Other prospect references:

Categories: Anthony Rizzo Boston Red Sox Bryce Brentz Casey Kelly Ryan Kalish Ryan Lavarnway Will Middlebrooks Xander Bogearts

After being slapped with a restraining order for stealing Nick Cafardo's mail, I was forced into retirement for a brief period of time. As fun as it was to lounge around the community pool and play shuffleboard with noted internet columnist, Murray Chass, I quickly felt a yearning to write again. Now in my second tenure with Fire Brand, I have set lofty goals of achieving world domination, ending the plight of the hipsters, and becoming BFFs with Mike Trout. I am fluent in two languages (Sarcasm and English, in that order); have an intimate relationship with M&Ms; firmly believe that Lucille is the best character on Arrested Development; and spend my spare time trolling select members of the Boston media. You can follow me on Twitter @Chip_Buck.

8 Responses to “Analyzing MLB’s Top 100 Prospect List” Subscribe

  1. eduff56 January 26, 2012 at 7:14 PM #

    It will be interesting to see if Cecchini breaks out and to see how Bogaerts progresses, but isn't it amazing how far Iglesias has fallen in a year. I don't know about you Skip but I have a hard time believing they think Aviles is the answer even for half a season at SS, (I know they like his baat but this is SS) and Punto was brought in to backup the entire inf not platoon at SS.
    I think they have to be thinking Iglesias may be ready, unless there is another move in the works.

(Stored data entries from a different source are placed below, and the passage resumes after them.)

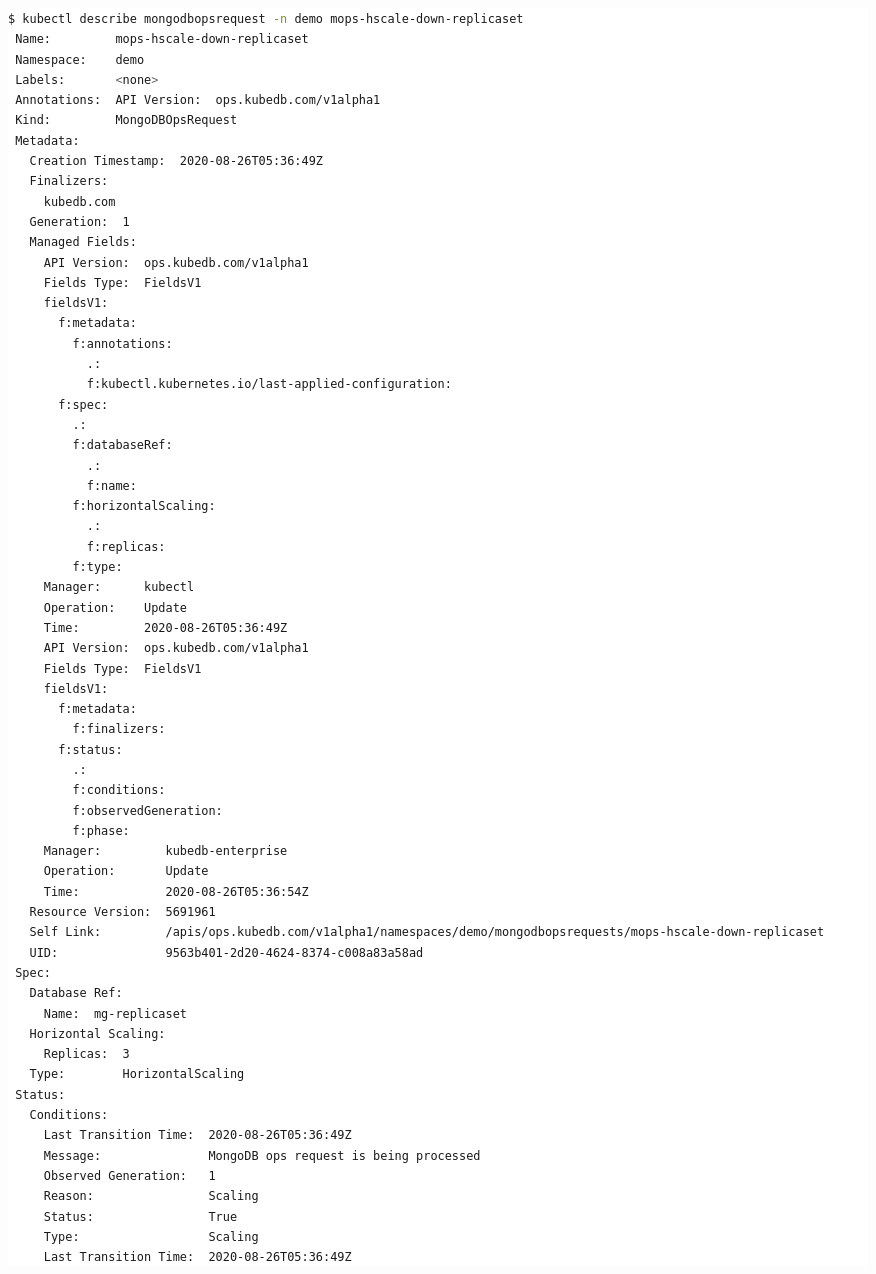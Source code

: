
```bash
$ kubectl describe mongodbopsrequest -n demo mops-hscale-down-replicaset                     
 Name:         mops-hscale-down-replicaset
 Namespace:    demo
 Labels:       <none>
 Annotations:  API Version:  ops.kubedb.com/v1alpha1
 Kind:         MongoDBOpsRequest
 Metadata:
   Creation Timestamp:  2020-08-26T05:36:49Z
   Finalizers:
     kubedb.com
   Generation:  1
   Managed Fields:
     API Version:  ops.kubedb.com/v1alpha1
     Fields Type:  FieldsV1
     fieldsV1:
       f:metadata:
         f:annotations:
           .:
           f:kubectl.kubernetes.io/last-applied-configuration:
       f:spec:
         .:
         f:databaseRef:
           .:
           f:name:
         f:horizontalScaling:
           .:
           f:replicas:
         f:type:
     Manager:      kubectl
     Operation:    Update
     Time:         2020-08-26T05:36:49Z
     API Version:  ops.kubedb.com/v1alpha1
     Fields Type:  FieldsV1
     fieldsV1:
       f:metadata:
         f:finalizers:
       f:status:
         .:
         f:conditions:
         f:observedGeneration:
         f:phase:
     Manager:         kubedb-enterprise
     Operation:       Update
     Time:            2020-08-26T05:36:54Z
   Resource Version:  5691961
   Self Link:         /apis/ops.kubedb.com/v1alpha1/namespaces/demo/mongodbopsrequests/mops-hscale-down-replicaset
   UID:               9563b401-2d20-4624-8374-c008a83a58ad
 Spec:
   Database Ref:
     Name:  mg-replicaset
   Horizontal Scaling:
     Replicas:  3
   Type:        HorizontalScaling
 Status:
   Conditions:
     Last Transition Time:  2020-08-26T05:36:49Z
     Message:               MongoDB ops request is being processed
     Observed Generation:   1
     Reason:                Scaling
     Status:                True
     Type:                  Scaling
     Last Transition Time:  2020-08-26T05:36:49Z
```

    • kcole January 27, 2012 at 1:58 AM #

      Yeah where is the talk about Iglesias? I thought with the Scutaro move all we'd be hearing about is how Iglesias is the next man up. I mean I know he's a liability at the plate and I've got nothing against Aviles, but it really does seem like Iglesias has fallen off the map.

      • Gerry January 27, 2012 at 3:39 AM #

        And wrongly so. It cant be repeated often enough that this 19 year old from Cuba's Junior League was so impressive with both bat and glove that he was rushed to AA at 20 where he also did well enough to be rushed to AAA where bis glove continued to be outrageously MLB-ready but his bat finally failed … against pitchers of MLB caliber. Surprise, surprise! Did I mention his injury? His being a Spanish Speaking Cuban teenager alone among Boston media? Yet gurus and fans alike have written him off??? As Pedroia recently said in praise "Are you kidding? When I was 21 I was still in college using an aluminum bat". Iglesias was rushed, maybe too fast, but even so, even struggling against MiLB's best and MLB experienced pitchers, he improved his K/bb ratio. I hope he proves the critics wrong and, as Ben said, he plays SS for the Sox for a long time.

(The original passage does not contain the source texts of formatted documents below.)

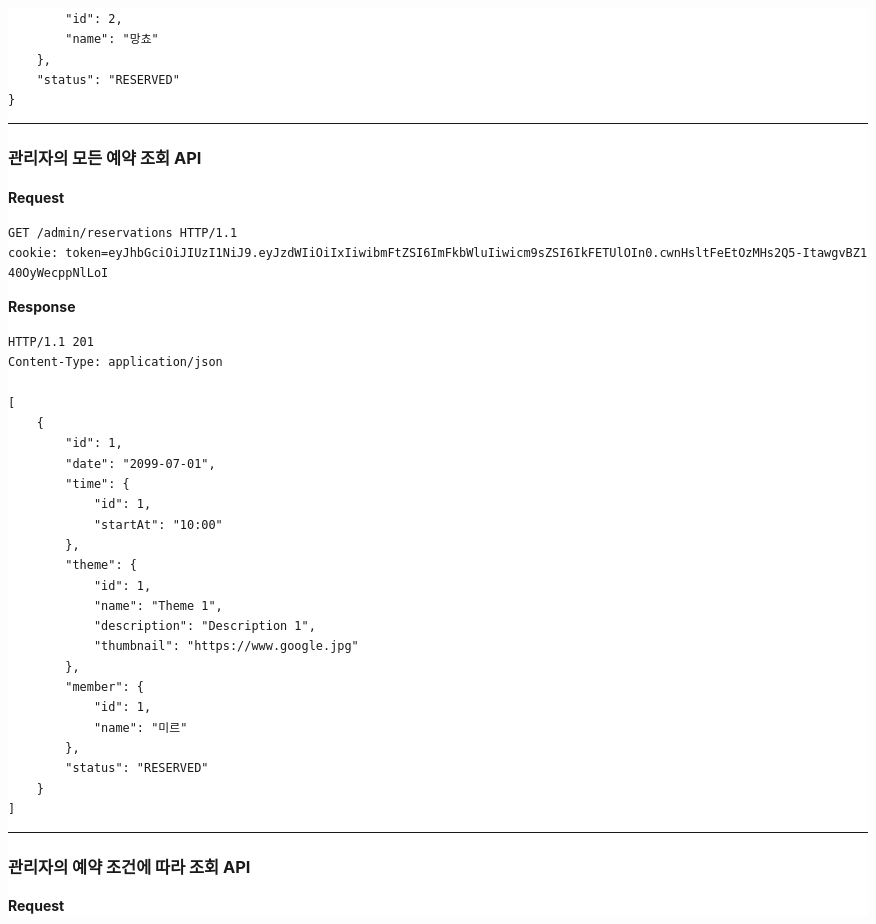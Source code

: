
 ```http request
        "id": 2,
        "name": "망쵸"
    },
    "status": "RESERVED"
}
```

---

### 관리자의 모든 예약 조회 API

**Request**

```http request
GET /admin/reservations HTTP/1.1
cookie: token=eyJhbGciOiJIUzI1NiJ9.eyJzdWIiOiIxIiwibmFtZSI6ImFkbWluIiwicm9sZSI6IkFETUlOIn0.cwnHsltFeEtOzMHs2Q5-ItawgvBZ140OyWecppNlLoI
```

**Response**

```http request
HTTP/1.1 201
Content-Type: application/json

[
    {
        "id": 1,
        "date": "2099-07-01",
        "time": {
            "id": 1,
            "startAt": "10:00"
        },
        "theme": {
            "id": 1,
            "name": "Theme 1",
            "description": "Description 1",
            "thumbnail": "https://www.google.jpg"
        },
        "member": {
            "id": 1,
            "name": "미르"
        },
        "status": "RESERVED"
    }
]
```

---

### 관리자의 예약 조건에 따라 조회 API

**Request**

      • ChipBuck January 27, 2012 at 7:21 AM #

        Iglesias is not considered to be a top 100 prospect. Baseball America didn't even include him in their top 10 for the Red Sox.

  2. eduff56 January 27, 2012 at 9:56 AM #

    Show me a top 100 prospect ever that is a defensive player, if you don't have a bat you don't get rated as a top prospect. What does it say about their ranks when he was #2 last year as a Sox prospect and drops off? A great defensive SS saves runs, a great defensive SS gives pitchers the confidence to pitch to contact. Ozzie Smith and Vizquel didn't hit early and Vizquel was never more than adequate offensively.
    Point is if this kid isn't up by late May, then they will make a trade for a SS, Aviles is not the answer.

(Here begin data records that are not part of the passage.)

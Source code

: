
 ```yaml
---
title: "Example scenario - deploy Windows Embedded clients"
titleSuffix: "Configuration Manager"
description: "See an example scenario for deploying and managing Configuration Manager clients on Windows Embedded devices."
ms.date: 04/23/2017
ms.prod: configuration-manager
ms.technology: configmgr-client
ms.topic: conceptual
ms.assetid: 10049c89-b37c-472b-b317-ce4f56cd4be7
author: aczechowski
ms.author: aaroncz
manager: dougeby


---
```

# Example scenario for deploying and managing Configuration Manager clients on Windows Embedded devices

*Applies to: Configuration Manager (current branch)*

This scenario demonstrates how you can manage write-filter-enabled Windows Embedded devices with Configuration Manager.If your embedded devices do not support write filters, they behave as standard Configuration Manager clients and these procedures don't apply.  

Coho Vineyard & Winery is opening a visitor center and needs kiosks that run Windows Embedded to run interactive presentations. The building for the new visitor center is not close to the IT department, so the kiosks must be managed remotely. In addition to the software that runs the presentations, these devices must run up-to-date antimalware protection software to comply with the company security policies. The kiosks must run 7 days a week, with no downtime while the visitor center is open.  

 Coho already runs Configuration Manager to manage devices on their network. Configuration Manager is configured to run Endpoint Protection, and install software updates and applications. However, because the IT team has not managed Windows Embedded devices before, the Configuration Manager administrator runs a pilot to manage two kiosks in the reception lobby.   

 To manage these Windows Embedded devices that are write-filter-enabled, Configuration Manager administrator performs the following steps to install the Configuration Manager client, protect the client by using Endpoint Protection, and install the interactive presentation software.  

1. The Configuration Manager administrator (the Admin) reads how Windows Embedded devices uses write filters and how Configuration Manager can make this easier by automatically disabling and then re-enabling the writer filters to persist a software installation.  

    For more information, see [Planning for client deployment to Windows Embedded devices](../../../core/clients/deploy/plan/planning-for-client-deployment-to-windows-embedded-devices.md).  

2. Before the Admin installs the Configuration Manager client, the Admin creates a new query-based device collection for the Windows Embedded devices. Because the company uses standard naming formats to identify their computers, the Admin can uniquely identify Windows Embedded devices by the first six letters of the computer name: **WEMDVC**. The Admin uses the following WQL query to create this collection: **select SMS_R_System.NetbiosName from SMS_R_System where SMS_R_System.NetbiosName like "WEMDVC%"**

  3. Bruce January 27, 2012 at 1:11 PM #

    Why has Ryan Kalish not been on the "top 10 Red Sox" prospect list either this year or last year? Why is he always discussed as the next right fielder but not a top prospect?

  4. Matt B January 27, 2012 at 6:23 PM #

    Has Kalish fallen out of the prospect list given his service time in the majors, or am I insane?

    • ChipBuck January 27, 2012 at 7:23 PM #

      He's no longer qualifies as a rookie anymore, so he can't be considered a prospect.